Album Cover Image Courtesy of Sony

This Week's Forgotten Gem of the '80s - The House of Love's "Love in a Car"

Wednesday April 11, 2012

houseoflove.jpg I'm the first to admit anytime the subject comes up that I was probably about as far as one could be from being hip to the early alternative/indie sound continuing to emerge out of the U.K. circa 1988. Trapped far too exclusively in a music world (though it seemed kind of wide open at the time) composed mostly of classic rock, hair metal and arena rock, I would have had no idea what to do if exposed to a band like The House of Love at that early point of my rock music education. So perhaps it's just as well that this London outfit remained as alien to me back then as a good, modestly stylish haircut. After all, only years after their peaks did I discover and appreciate the work of such bands as The Jesus and Mary Chain, Psychedelic Furs and Echo & the Bunnymen - all seminal influences on the dreamy, proto-indie rock strains of The House of Love.

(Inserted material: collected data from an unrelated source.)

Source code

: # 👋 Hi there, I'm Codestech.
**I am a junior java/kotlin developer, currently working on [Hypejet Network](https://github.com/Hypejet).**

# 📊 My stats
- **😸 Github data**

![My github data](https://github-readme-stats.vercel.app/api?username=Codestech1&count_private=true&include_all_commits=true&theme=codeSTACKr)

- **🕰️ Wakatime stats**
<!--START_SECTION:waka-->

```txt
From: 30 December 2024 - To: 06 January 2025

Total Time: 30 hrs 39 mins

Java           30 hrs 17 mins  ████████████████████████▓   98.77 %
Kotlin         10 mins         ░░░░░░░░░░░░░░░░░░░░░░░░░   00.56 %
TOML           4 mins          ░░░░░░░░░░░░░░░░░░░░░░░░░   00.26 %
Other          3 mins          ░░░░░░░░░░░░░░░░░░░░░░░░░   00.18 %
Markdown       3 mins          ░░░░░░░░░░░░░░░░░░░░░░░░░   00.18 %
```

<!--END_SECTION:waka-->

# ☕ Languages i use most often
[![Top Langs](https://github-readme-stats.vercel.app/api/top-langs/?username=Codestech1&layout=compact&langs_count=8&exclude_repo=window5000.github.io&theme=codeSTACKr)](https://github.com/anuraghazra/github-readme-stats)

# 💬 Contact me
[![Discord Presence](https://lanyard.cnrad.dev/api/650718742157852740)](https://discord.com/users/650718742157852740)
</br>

I just wasn't ready for it back then, I suppose. And to be honest, my penchant for aggressive rock may never allow me to fully "get" The House of Love's thickly atmospheric pop punctuated by seemingly sedated yet passionate crooning. Nevertheless, I'm stretching here only to make sure I don't forget how to do so in the name of appreciating worthy, complex music. "Love in a Car" did not appear as a single from the band's 1988 debut (the better-known "Christine" made quite a mark as a Top 10 hit on the newly formed U.S. modern rock charts). However, the distinctive vocals of frontman Guy Chadwick and the precise instrumentation of guitarist Terry Bickers set a palpably otherworldly mood on this track that is highly emblematic of what the early lineup of The House of Love was all about. But don't take my word for it; by admission, I'm still at times a bit of an infant - aurally speaking - when it comes to late-'80s early British indie rock. So just sit back and take your own listen to a band making truly unique if not immediately fashionable music during a time not terribly favorable to such musical daring.